SUPPLIED INFORMATION -
▼

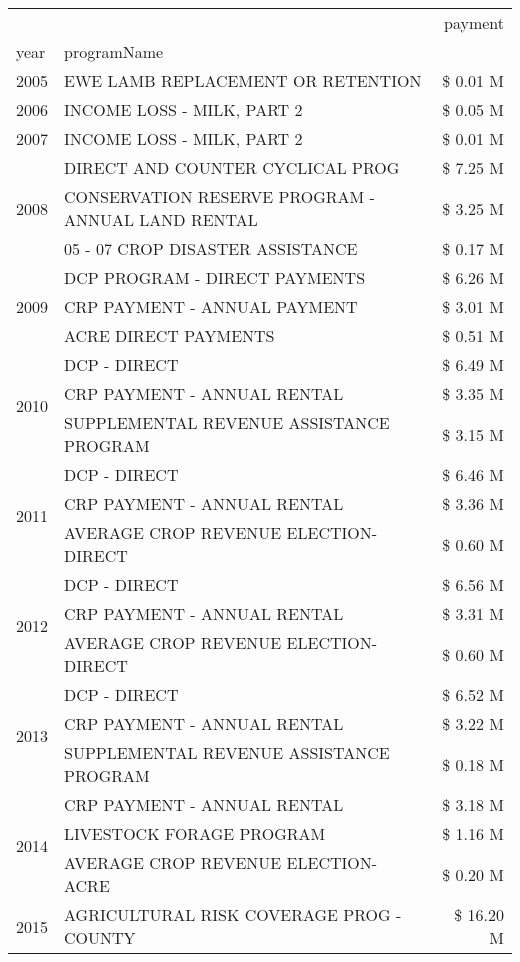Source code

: \begin{tabular}{llr}
\toprule
 &  & payment \\
year & programName &  \\
\midrule
2005 & EWE LAMB REPLACEMENT OR RETENTION & \$ 0.01 M \\
\cline{1-3}
2006 & INCOME LOSS - MILK, PART 2 & \$ 0.05 M \\
\cline{1-3}
2007 & INCOME LOSS - MILK, PART 2 & \$ 0.01 M \\
\cline{1-3}
\multirow[t]{3}{*}{2008} & DIRECT AND COUNTER CYCLICAL PROG & \$ 7.25 M \\
 & CONSERVATION RESERVE PROGRAM - ANNUAL LAND RENTAL & \$ 3.25 M \\
 & 05 - 07 CROP DISASTER ASSISTANCE & \$ 0.17 M \\
\cline{1-3}
\multirow[t]{3}{*}{2009} & DCP PROGRAM - DIRECT PAYMENTS & \$ 6.26 M \\
 & CRP PAYMENT - ANNUAL PAYMENT & \$ 3.01 M \\
 & ACRE DIRECT PAYMENTS & \$ 0.51 M \\
\cline{1-3}
\multirow[t]{3}{*}{2010} & DCP - DIRECT & \$ 6.49 M \\
 & CRP PAYMENT - ANNUAL RENTAL & \$ 3.35 M \\
 & SUPPLEMENTAL REVENUE ASSISTANCE PROGRAM & \$ 3.15 M \\
\cline{1-3}
\multirow[t]{3}{*}{2011} & DCP - DIRECT & \$ 6.46 M \\
 & CRP PAYMENT - ANNUAL RENTAL & \$ 3.36 M \\
 & AVERAGE CROP REVENUE ELECTION-DIRECT & \$ 0.60 M \\
\cline{1-3}
\multirow[t]{3}{*}{2012} & DCP - DIRECT & \$ 6.56 M \\
 & CRP PAYMENT - ANNUAL RENTAL & \$ 3.31 M \\
 & AVERAGE CROP REVENUE ELECTION-DIRECT & \$ 0.60 M \\
\cline{1-3}
\multirow[t]{3}{*}{2013} & DCP - DIRECT & \$ 6.52 M \\
 & CRP PAYMENT - ANNUAL RENTAL & \$ 3.22 M \\
 & SUPPLEMENTAL REVENUE ASSISTANCE PROGRAM & \$ 0.18 M \\
\cline{1-3}
\multirow[t]{3}{*}{2014} & CRP PAYMENT - ANNUAL RENTAL & \$ 3.18 M \\
 & LIVESTOCK FORAGE PROGRAM & \$ 1.16 M \\
 & AVERAGE CROP REVENUE ELECTION-ACRE & \$ 0.20 M \\
\cline{1-3}
\multirow[t]{3}{*}{2015} & AGRICULTURAL RISK COVERAGE PROG - COUNTY & \$ 16.20 M \\

\end{tabular}
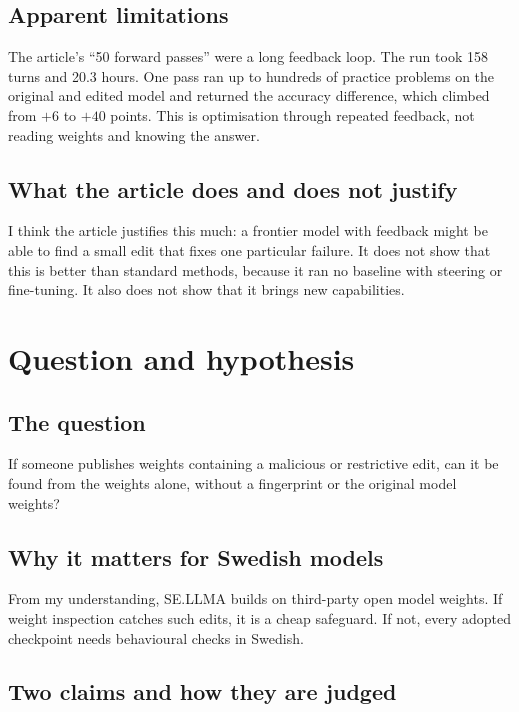 \documentclass[11pt,a4paper]{article}
\begin{document}
\subsection{Apparent limitations}

The article's ``50 forward passes'' were a long feedback loop. The run took 158 turns and 20.3
hours. One pass ran up to hundreds of practice problems on the original and edited model and
returned the accuracy difference, which climbed from $+6$ to $+40$ points. This is optimisation
through repeated feedback, not reading weights and knowing the answer.

\subsection{What the article does and does not justify}

I think the article justifies this much: a frontier model with feedback might be able to find a
small edit that fixes one particular failure. It does not show that this is better than standard
methods, because it ran no baseline with steering or fine-tuning. It also does not show that it
brings new capabilities.

\section{Question and hypothesis}

\subsection{The question}

If someone publishes weights containing a malicious or restrictive edit, can it be found from the
weights alone, without a fingerprint or the original model weights?

\subsection{Why it matters for Swedish models}

From my understanding, SE.LLMA builds on third-party open model weights. If weight inspection
catches such edits, it is a cheap safeguard. If not, every adopted checkpoint needs behavioural
checks in Swedish.

\subsection{Two claims and how they are judged}
\end{document}
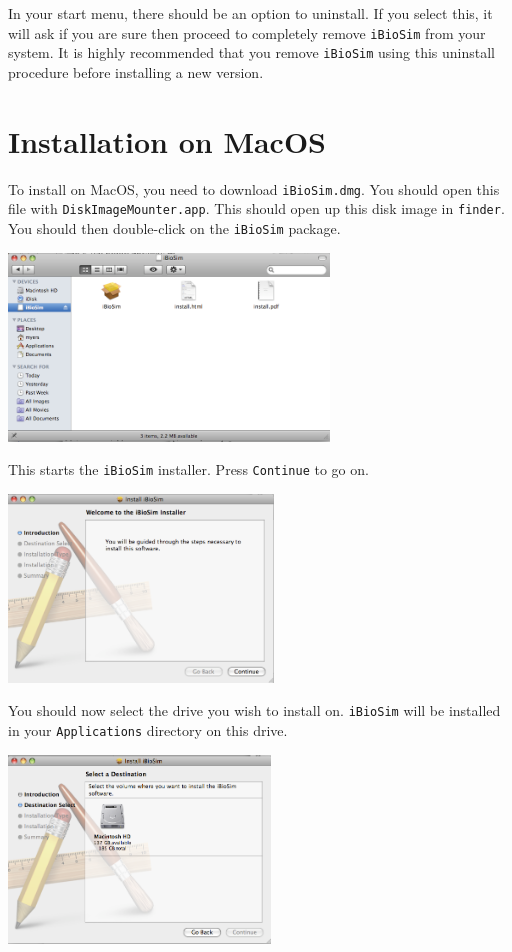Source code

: \documentclass[titlepage,11pt]{article}
\begin{document}
In your start menu, there should be an option to uninstall.  If you
select this, it will ask if you are sure then proceed to completely
remove {\tt iBioSim} from your system.  It is highly recommended that
you remove {\tt iBioSim} using this uninstall procedure before
installing a new version.

\section{Installation on MacOS}

\noindent
To install on MacOS, you need to download {\tt iBioSim.dmg}.  You should
open this file with {\tt DiskImageMounter.app}.  This should open up
this disk image in {\tt finder}.  You should then
double-click on the {\tt iBioSim} package.  

\includegraphics[height=50mm]{screenshots/finder}

This starts the {\tt iBioSim} installer.  Press {\tt Continue} to go on.

\includegraphics[height=50mm]{screenshots/intro}

You should now select the drive you wish to install on.  {\tt iBioSim}
will be installed in your {\tt Applications} directory on this drive.

\includegraphics[height=50mm]{screenshots/destination}
\end{document}
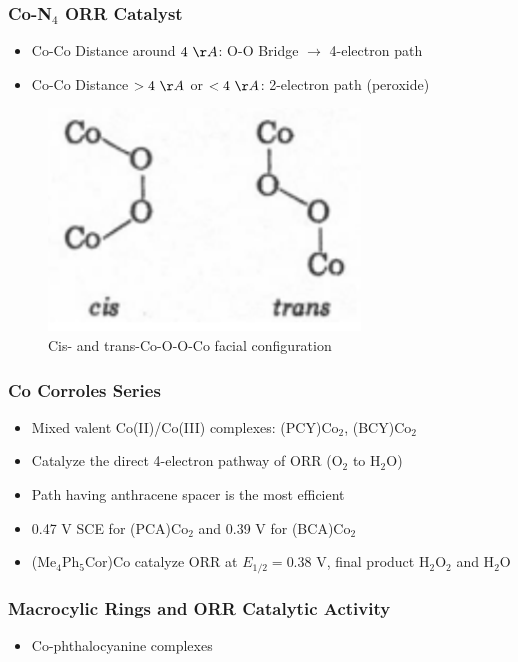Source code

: \documentclass{beamer}
\begin{document}
\begin{frame}
\frametitle{Co-N$_4$ ORR Catalyst}

\begin{itemize}
\item{Co-Co Distance around $4 \ \AA$: O-O Bridge $\longrightarrow$ 4-electron path}
\item{Co-Co Distance  $ >4 \ \AA $ or $<4 \ \AA$: 2-electron path (peroxide)}
\end{itemize}

\begin{figure}[htbp]
    \begin{center}
    \includegraphics[scale=1]{image4}
    \caption{Cis- and trans-Co-O-O-Co facial configuration }
    \end{center}
\end{figure}
\end{frame}
\begin{frame}
\frametitle{Co Corroles Series}
\begin{itemize}
\item{Mixed valent Co(II)/Co(III) complexes: (PCY)Co$_2$, (BCY)Co$_2$}
\item{Catalyze the direct 4-electron pathway of ORR (O$_2$ to H$_2$O)}
\item{Path having \alert{anthracene spacer} is the most efficient \newline}
\item{0.47 V SCE for (PCA)Co$_2$ and 0.39 V for (BCA)Co$_2$}
\item{(Me$_4$Ph$_5$Cor)Co catalyze ORR at $E_{1/2} = 0.38$ V, final product H$_2$O$_2$ and H$_2$O}
\end{itemize}
\end{frame}
\begin{frame}
\frametitle{Macrocylic Rings and ORR Catalytic Activity}
\begin{itemize}
\item{Co-phthalocyanine complexes }
\end{itemize}
\end{frame}
\end{document}
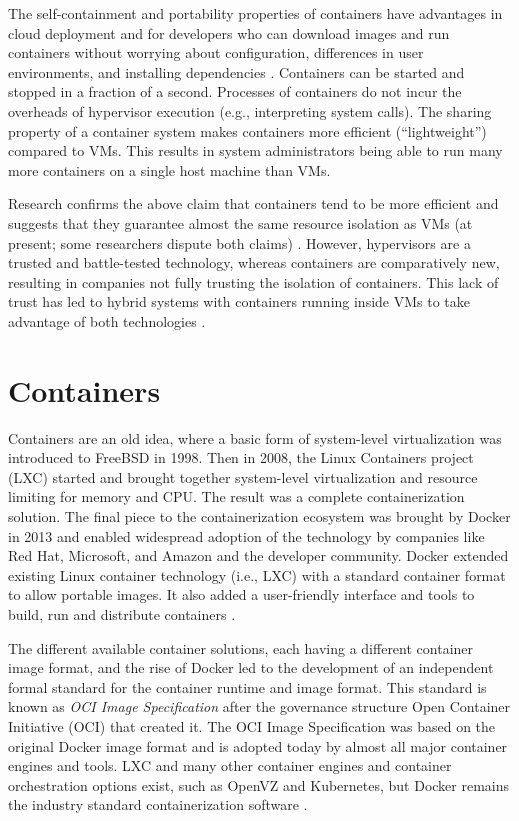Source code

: The self-containment and portability properties of containers have advantages in cloud deployment and for developers who can download images and run containers without worrying about configuration, differences in user environments, and installing dependencies \cite{Mouat99117185791205503}. Containers can be started and stopped in a fraction of a second. Processes of containers do not incur the overheads of hypervisor execution (e.g., interpreting system calls). The sharing property of a container system makes containers more efficient (``lightweight'') compared to VMs. This results in system administrators being able to run many more containers on a single host machine than VMs. 

Research confirms the above claim that containers tend to be more efficient and suggests that they guarantee almost the same resource isolation as VMs (at present; some researchers dispute both claims) \cite{Soltesz2007}. However, hypervisors are a trusted and battle-tested technology, whereas containers are comparatively new, resulting in companies not fully trusting the isolation of containers. This lack of trust has led to hybrid systems with containers running inside VMs to take advantage of both technologies \cite{Mouat99117185791205503}. 

\section{Containers}
Containers are an old idea, where a basic form of system-level virtualization was introduced to FreeBSD in 1998. Then in 2008, the Linux Containers project (LXC) started and brought together system-level virtualization and resource limiting for memory and CPU. The result was a complete containerization solution. The final piece to the containerization ecosystem was brought by Docker in 2013 and enabled widespread adoption of the technology by companies like Red Hat, Microsoft, and Amazon and the developer community. Docker extended existing Linux container technology (i.e., LXC) with a standard container format to allow portable images. It also added a user-friendly interface and tools to build, run and distribute containers \cite{Mouat99117185791205503}. 

The different available container solutions, each having a different container image format, and the rise of Docker led to the development of an independent formal standard for the container runtime and image format. This standard is known as \emph{OCI Image Specification} after the governance structure Open Container Initiative (OCI) that created it. The OCI Image Specification was based on the original Docker image format and is adopted today by almost all major container engines and tools. LXC and many other container engines and container orchestration options exist, such as OpenVZ and Kubernetes, but Docker remains the industry standard containerization software \cite{Mouat99117185791205503}. 

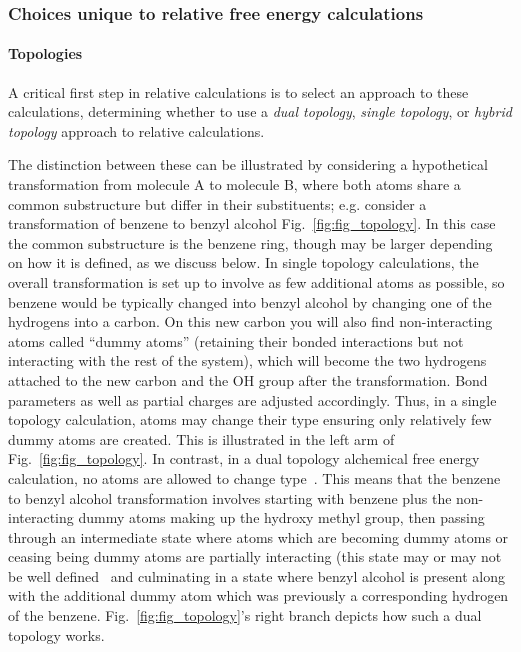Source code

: \documentclass[9pt,bestpractices]{livecoms}
\begin{document}
\subsubsection{Choices unique to relative free energy calculations}
\label{sec:relative-fe-protocol}

\paragraph{Topologies} 
A critical first step in relative calculations is to select an approach to these calculations, determining whether to use a \emph{dual topology}, \emph{single topology}, or \emph{hybrid topology} approach to relative calculations.

The distinction between these can be illustrated by considering a hypothetical transformation from molecule A to molecule B, where both atoms share a common substructure but differ in their substituents; e.g. consider a transformation of benzene to benzyl alcohol Fig.~\ref{fig:fig_topology}.
In this case the common substructure is the benzene ring, though may be larger depending on how it is defined, as we discuss below.
In single topology calculations, the overall transformation is set up to involve as few additional atoms as possible, so benzene would be typically changed into benzyl alcohol by changing one of the hydrogens into a carbon. On this new carbon you will also find non-interacting atoms called ``dummy atoms'' (retaining their bonded interactions but not interacting with the rest of the system), which will become the two hydrogens attached to the new carbon and the OH group after the transformation. Bond parameters as well as partial charges are adjusted accordingly. 
Thus, in a single topology calculation, atoms may change their type ensuring only relatively few dummy atoms are created. This is illustrated in the left arm of Fig.~\ref{fig:fig_topology}. 
In contrast, in a dual topology alchemical free energy calculation, no atoms are allowed to change type~\cite{shirts2012best}. This means that the benzene to benzyl alcohol transformation involves starting with benzene plus the non-interacting dummy atoms making up the hydroxy methyl group, then passing through an intermediate state where atoms which are becoming dummy atoms or ceasing being dummy atoms are partially interacting (this state may or may not be well defined~\cite{mobley2014blind}  and culminating in a state where benzyl alcohol is present along with the additional dummy atom which was previously a corresponding hydrogen of the benzene. Fig.~\ref{fig:fig_topology}'s right branch depicts how such a dual topology works. 
\end{document}
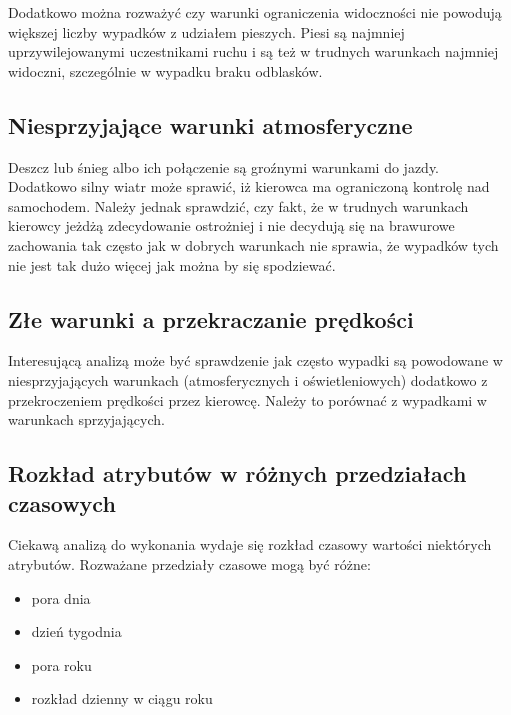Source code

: Dodatkowo można rozważyć czy warunki ograniczenia widoczności nie
powodują większej liczby wypadków z udziałem pieszych. Piesi są najmniej
uprzywilejowanymi uczestnikami ruchu i są też w trudnych warunkach
najmniej widoczni, szczególnie w wypadku braku odblasków.

\subsection{Niesprzyjające warunki
atmosferyczne}\label{niesprzyjajace-warunki-atmosferyczne}

Deszcz lub śnieg albo ich połączenie są groźnymi warunkami do jazdy.
Dodatkowo silny wiatr może sprawić, iż kierowca ma ograniczoną kontrolę
nad samochodem. Należy jednak sprawdzić, czy fakt, że w trudnych
warunkach kierowcy jeżdżą zdecydowanie ostrożniej i nie decydują się na
brawurowe zachowania tak często jak w dobrych warunkach nie sprawia, że
wypadków tych nie jest tak dużo więcej jak można by się spodziewać.

\subsection{Złe warunki a przekraczanie
prędkości}\label{ze-warunki-a-przekraczanie-predkosci}

Interesującą analizą może być sprawdzenie jak często wypadki są
powodowane w niesprzyjających warunkach (atmosferycznych i
oświetleniowych) dodatkowo z przekroczeniem prędkości przez kierowcę.
Należy to porównać z wypadkami w warunkach sprzyjających.

\subsection{Rozkład atrybutów w różnych przedziałach
czasowych}\label{rozkad-atrybutow-w-roznych-przedziaach-czasowych}

Ciekawą analizą do wykonania wydaje się rozkład czasowy wartości
niektórych atrybutów. Rozważane przedziały czasowe mogą być różne:

\begin{itemize}
\itemsep1pt\parskip0pt
\item
  pora dnia\\
\item
  dzień tygodnia\\
\item
  pora roku\\
\item
  rozkład dzienny w ciągu roku
\end{itemize}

▲

WHAT TO DO - Each line of the listing that includes the word "remove" should be copied out.

SOLUTION TO THIS EXERCISE -
remove {\tt iBioSim} from your system.  It is highly recommended that
you remove {\tt iBioSim} using this uninstall procedure before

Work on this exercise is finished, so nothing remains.